1992-11-01

# Clutch Engagement Simulation: Engagement with Throttle 922483

The present paper is a continuation of engineering efforts devoted mathematical modeling and computer simulation presented in [1]. The modeling and study is extended on starting a vehicle with use of a throttle. The basic mathematical model utilized in [1] has had to be modified because clutch engagement with throttle make investigators consider new human factors contributing strongly to starting conditions. In particular, not only the clutch release but also the accelerator pedal are controlled by a vehicle operator. This has made the authors modify the definition of an ideal engagement and incorporate both the throttle level and the throttle lead time to the mathematical model. Moreover, the model has been adjusted to consolidate dissimilar low range characteristics for diesel and gas engines.

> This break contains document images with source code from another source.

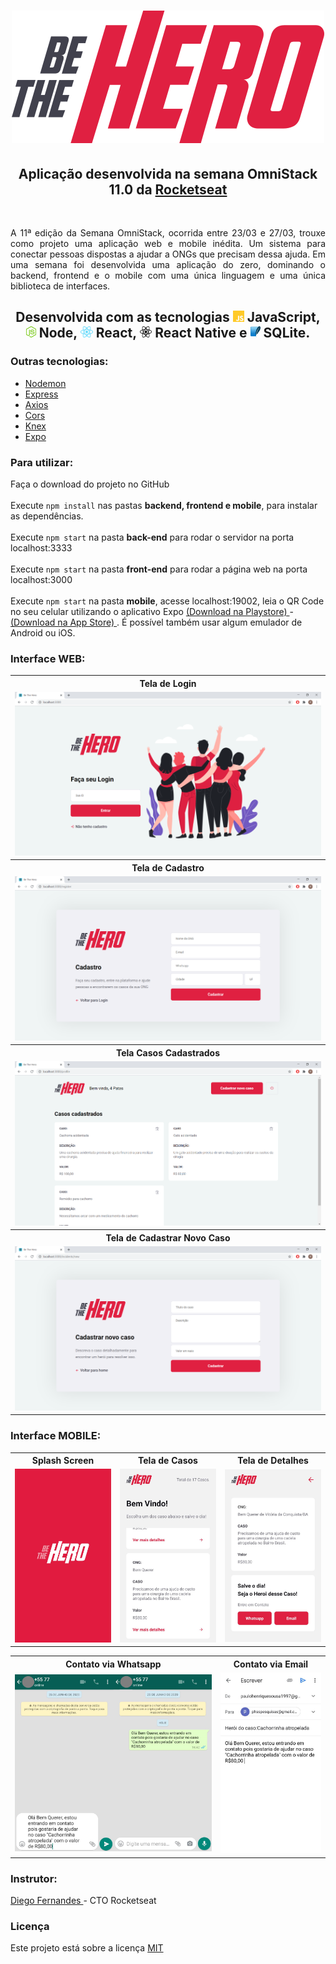 <!--be-the-hero-->


<h1 align="center"> <img alt="" title="" src="imgs/logo.svg"> </h1>

<h2 align="center"> Aplicação desenvolvida na semana OmniStack 11.0 da <a href="https://rocketseat.com.br/"> Rocketseat </a></h2> <br/>

<p align="justify"> A 11ª edição da Semana OmniStack, ocorrida entre 23/03 e 27/03, 
trouxe como projeto uma aplicação web e mobile inédita. Um sistema para conectar 
pessoas dispostas a ajudar a ONGs que precisam dessa ajuda. Em uma semana foi 
desenvolvida uma aplicação do zero, dominando o backend, frontend e o mobile com 
uma única linguagem e uma única biblioteca de interfaces.</p>

<h2 align="center"> Desenvolvida com as tecnologias <img src="imgs/js.png" height="18" alt="javascript"> JavaScript, 
<img src="imgs/node.png" alt="node" height="18"> Node, <img src="imgs/react.png" alt="react" height="18"> React, 
<img src="imgs/react-native.png" alt="react-native" height="18"> React Native e <img src="imgs/sqlite.png" alt="sqlite" height="18"> SQLite.</h2>

<h3> Outras tecnologias: </h3>
<ul>
  <li> <a href="https://www.npmjs.com/package/nodemon/"> Nodemon </a> </li> 
  <li> <a href="https://expressjs.com/pt-br/"> Express </a> </li>
  <li> <a href="https://www.npmjs.com/package/axios"> Axios </a> </li>
  <li> <a href="https://www.npmjs.com/package/cors"> Cors </a> </li>
  <li> <a href="http://knexjs.org/"> Knex </a> </li>
  <li> <a href="https://expo.io/"> Expo </a> </li>  
</ul>



<h3> Para utilizar: </h3>
<p> Faça o download do projeto no GitHub <br/>
<br/>Execute <code>npm install</code> nas pastas <b>backend, frontend e mobile</b>, para instalar as dependências.<br/>
<br/>Execute <code>npm start</code> na pasta <b>back-end</b> para rodar o servidor na porta localhost:3333<br/>
<br/>Execute <code>npm start</code> na pasta <b>front-end</b> para rodar a página web na porta localhost:3000<br/>
<br/>Execute <code>npm start</code> na pasta <b>mobile</b>, acesse localhost:19002, leia o QR Code no seu 
celular utilizando o aplicativo Expo <a href="https://play.google.com/store/apps/details?id=host.exp.exponent&hl=pt_BR"> (Download na Playstore) </a> -
<a href="https://apps.apple.com/br/app/expo-client/id982107779"> (Download na App Store) </a>. É possível também usar algum emulador de Android ou iOS. 

<h3> Interface WEB: </h3>
<table>
	<tr>
		<th width="100%">
			Tela de Login<br>
		</th>
	</tr>
	<tr>
		<td>
			<img src="imgs/login.png" >
		</td>
	</tr>
		<tr>
		<th width="100%">
			Tela de Cadastro<br>
		</th>
	</tr>
	<tr>
		<td>
			<img src="imgs/cadastro.png" >
		</td>
	</tr>
		<tr>
		<th width="100%">
			Tela Casos Cadastrados <br>
		</th>
	</tr>
	<tr>
		<td>
			<img src="imgs/profile.png" >
		</td>
	</tr>
		<tr>
		<th width="100%">
			Tela de Cadastrar Novo Caso<br>
		</th>
	</tr>
	<tr>
		<td>
			<img src="imgs/cadastro_caso.png" >
		</td>
	</tr>
</table>

<h3> Interface MOBILE: </h3>

<table>
	<tr>
		<th width="33.3%">
			Splash Screen<br>
		</th>
		<th width="33.3%">
			Tela de Casos
		</th>
    <th width="33.3%">
			Tela de Detalhes
		</th>
	</tr>
	<tr><!-- Prevent zebra stripes --></tr>
	<tr>
		<td>
			<img src="imgs/splash.jpeg" >
		</td>
		<td>
			<img src="imgs/incidents.jpeg" >
		</td>
    <td>
			<img src="imgs/details.jpeg" >
		</td>
	</tr>
</table>

<table>
	<tr>
		<th width="63.3%">
			Contato via Whatsapp<br>
		</th>
		<th width="33.7%">
			Contato via Email
		</th>
	</tr>
	<tr><!-- Prevent zebra stripes --></tr>
	<tr>
		<td>
			<img src="imgs/whatsapp.jpeg" >
		</td>
		<td>
			<img src="imgs/email.jpeg" >
		</td>
	</tr>
</table>



<h3> Instrutor: </h3> 
<a href="https://github.com/diego3g"> Diego Fernandes </a> - CTO Rocketseat

<h3> Licença </h3>
Este projeto está sobre a licença <a href="https://github.com/PauloHenriqueSousa2020/be-the-hero/blob/master/LICENSE.md"> MIT </a>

Utilizing the loading rate of clutch facings as a controlled (command) parameter, the model and computer simulation program are used to determine, for various loading and starting conditions, the sliding velocity, torque transmitted through the clutch, instantaneous engine torque, and the rate at which energy is dissipated during engagement. Also, they are used to calculate lock-up parameters such as slip time, damper twist angle, vehicle speed and acceleration, and total energy dissipated during a single engagement.
The discussion of various simulation cases and results of extensive studies for various clutch parameters (such as the plate bad, facing materials, pressure, damper size, damper stiffness, number of plates, etc.), engine parameters (the minimum speed, slop angle of the low rate of characteristic, throttle level, throttle lead time, engine inertia, etc.), and truck parameters (the payload size, surface rolling conditions, gear ratios, etc.) are presented. Important extreme cases are examined to determine when the clutch lock-up cannot be accomplished or the engine cannot be killed.
As a result of this research program, design recommendations for clutch and truck manufacturers are formulated. They point out how, by the proper clutch engagement design, the engagement quality can be enhanced and life of engine and driveline components can be extended.